RECORD EXTRACTS Block Start

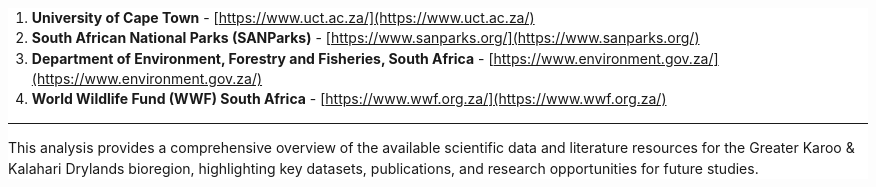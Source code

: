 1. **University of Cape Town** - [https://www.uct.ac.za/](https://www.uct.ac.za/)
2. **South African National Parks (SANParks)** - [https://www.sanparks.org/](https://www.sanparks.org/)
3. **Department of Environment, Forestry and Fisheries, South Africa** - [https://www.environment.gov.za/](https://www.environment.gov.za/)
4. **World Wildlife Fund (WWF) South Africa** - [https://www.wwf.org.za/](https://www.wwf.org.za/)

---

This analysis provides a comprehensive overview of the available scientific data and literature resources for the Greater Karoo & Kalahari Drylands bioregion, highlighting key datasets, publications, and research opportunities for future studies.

RECORD EXTRACTS Block End
RECORD EXTRACTS Block Start

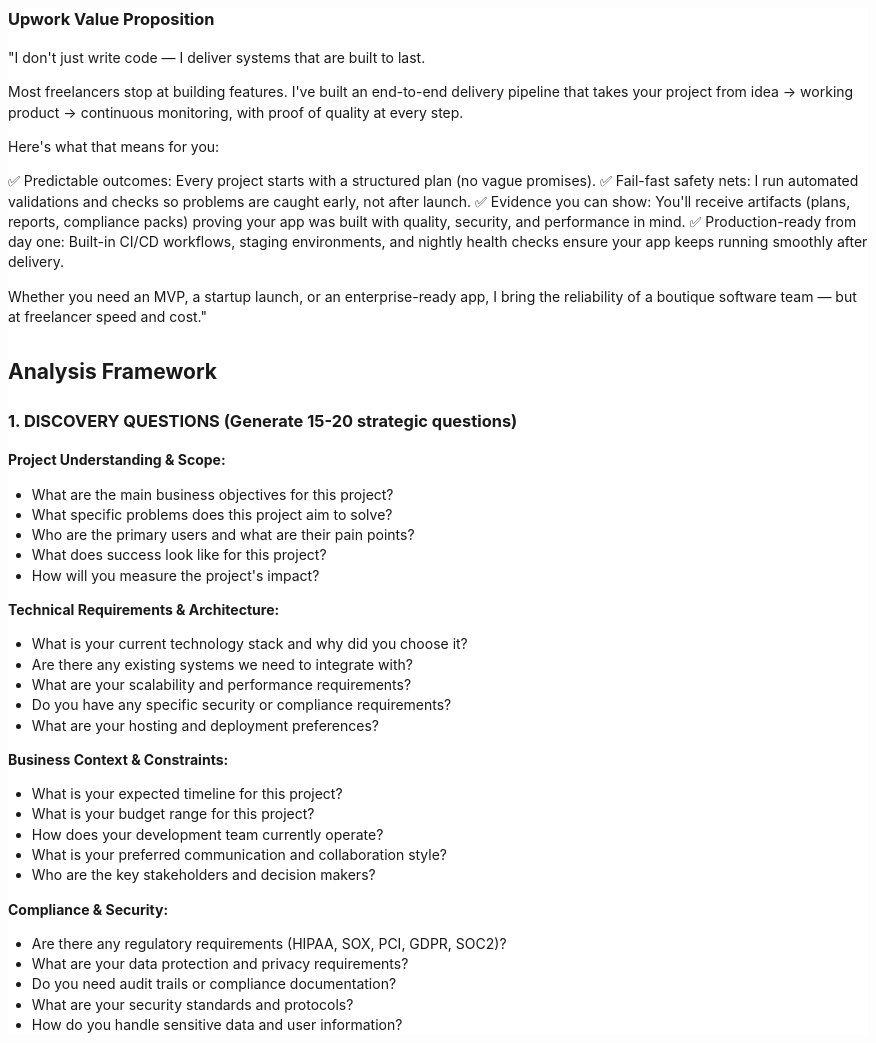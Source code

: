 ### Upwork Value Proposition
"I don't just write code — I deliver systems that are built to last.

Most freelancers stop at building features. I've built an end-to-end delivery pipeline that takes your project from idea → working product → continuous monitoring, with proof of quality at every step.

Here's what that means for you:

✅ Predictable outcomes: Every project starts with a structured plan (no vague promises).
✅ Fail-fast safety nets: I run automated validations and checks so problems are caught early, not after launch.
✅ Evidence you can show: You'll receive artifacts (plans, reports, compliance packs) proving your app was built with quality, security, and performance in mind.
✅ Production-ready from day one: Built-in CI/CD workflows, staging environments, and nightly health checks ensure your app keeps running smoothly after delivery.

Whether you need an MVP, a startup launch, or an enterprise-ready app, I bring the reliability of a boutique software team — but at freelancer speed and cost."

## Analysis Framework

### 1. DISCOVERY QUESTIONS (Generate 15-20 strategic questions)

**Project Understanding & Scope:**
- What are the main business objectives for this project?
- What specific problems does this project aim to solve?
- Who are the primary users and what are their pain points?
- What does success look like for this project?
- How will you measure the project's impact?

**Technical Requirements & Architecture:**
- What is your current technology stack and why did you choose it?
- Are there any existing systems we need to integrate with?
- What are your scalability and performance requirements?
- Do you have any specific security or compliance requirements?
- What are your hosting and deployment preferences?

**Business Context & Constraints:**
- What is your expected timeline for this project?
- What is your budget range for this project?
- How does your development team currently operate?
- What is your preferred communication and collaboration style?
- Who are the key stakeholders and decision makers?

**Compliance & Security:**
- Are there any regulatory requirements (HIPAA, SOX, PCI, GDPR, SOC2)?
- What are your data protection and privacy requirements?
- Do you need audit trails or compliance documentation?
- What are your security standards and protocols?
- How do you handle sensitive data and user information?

RECORD EXTRACTS Block End

WORK REQUIRED> Beginning with the line containing "- Are there any regulatory" in the material above, copy every line exactly until you have copied the line containing "- How do you".

RESPONSE FOR THIS EXERCISE>
- Are there any regulatory requirements (HIPAA, SOX, PCI, GDPR, SOC2)?
- What are your data protection and privacy requirements?
- Do you need audit trails or compliance documentation?
- What are your security standards and protocols?
- How do you handle sensitive data and user information?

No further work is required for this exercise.